[Supplied material]
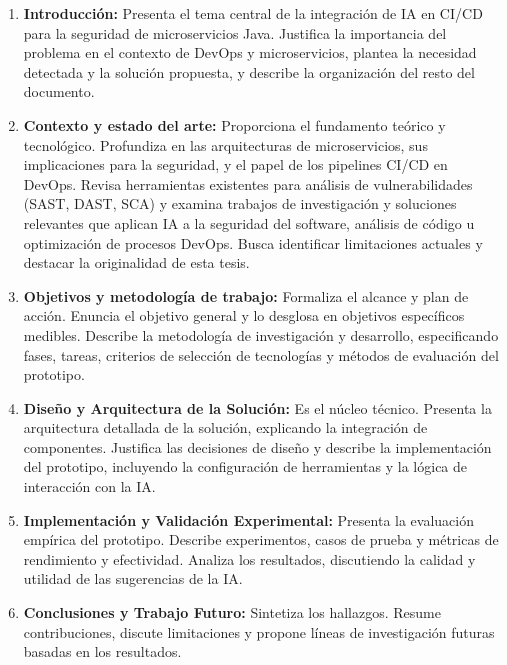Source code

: \begin{enumerate}
\item \textbf{Introducción:} Presenta el tema central de la integración de IA en CI/CD para la seguridad de microservicios Java. Justifica la importancia del problema en el contexto de DevOps y microservicios, plantea la necesidad detectada y la solución propuesta, y describe la organización del resto del documento.

\item \textbf{Contexto y estado del arte:} Proporciona el fundamento teórico y tecnológico. Profundiza en las arquitecturas de microservicios, sus implicaciones para la seguridad, y el papel de los pipelines CI/CD en DevOps. Revisa herramientas existentes para análisis de vulnerabilidades (SAST, DAST, SCA) y examina trabajos de investigación y soluciones relevantes que aplican IA a la seguridad del software, análisis de código u optimización de procesos DevOps. Busca identificar limitaciones actuales y destacar la originalidad de esta tesis.

\item \textbf{Objetivos y metodología de trabajo:} Formaliza el alcance y plan de acción. Enuncia el objetivo general y lo desglosa en objetivos específicos medibles. Describe la metodología de investigación y desarrollo, especificando fases, tareas, criterios de selección de tecnologías y métodos de evaluación del prototipo.

\item \textbf{Diseño y Arquitectura de la Solución:} Es el núcleo técnico. Presenta la arquitectura detallada de la solución, explicando la integración de componentes. Justifica las decisiones de diseño y describe la implementación del prototipo, incluyendo la configuración de herramientas y la lógica de interacción con la IA.

\item \textbf{Implementación y Validación Experimental:} Presenta la evaluación empírica del prototipo. Describe experimentos, casos de prueba y métricas de rendimiento y efectividad. Analiza los resultados, discutiendo la calidad y utilidad de las sugerencias de la IA.

\item \textbf{Conclusiones y Trabajo Futuro:} Sintetiza los hallazgos. Resume contribuciones, discute limitaciones y propone líneas de investigación futuras basadas en los resultados.
\end{enumerate}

[Task directions] Please quote exactly the run of lines that starts the entries and ends at the line containing "resto del documento.", leaving out every picture.

[Final answer]
Source code

: \begin{enumerate}
\item \textbf{Introducción:} Presenta el tema central de la integración de IA en CI/CD para la seguridad de microservicios Java. Justifica la importancia del problema en el contexto de DevOps y microservicios, plantea la necesidad detectada y la solución propuesta, y describe la organización del resto del documento.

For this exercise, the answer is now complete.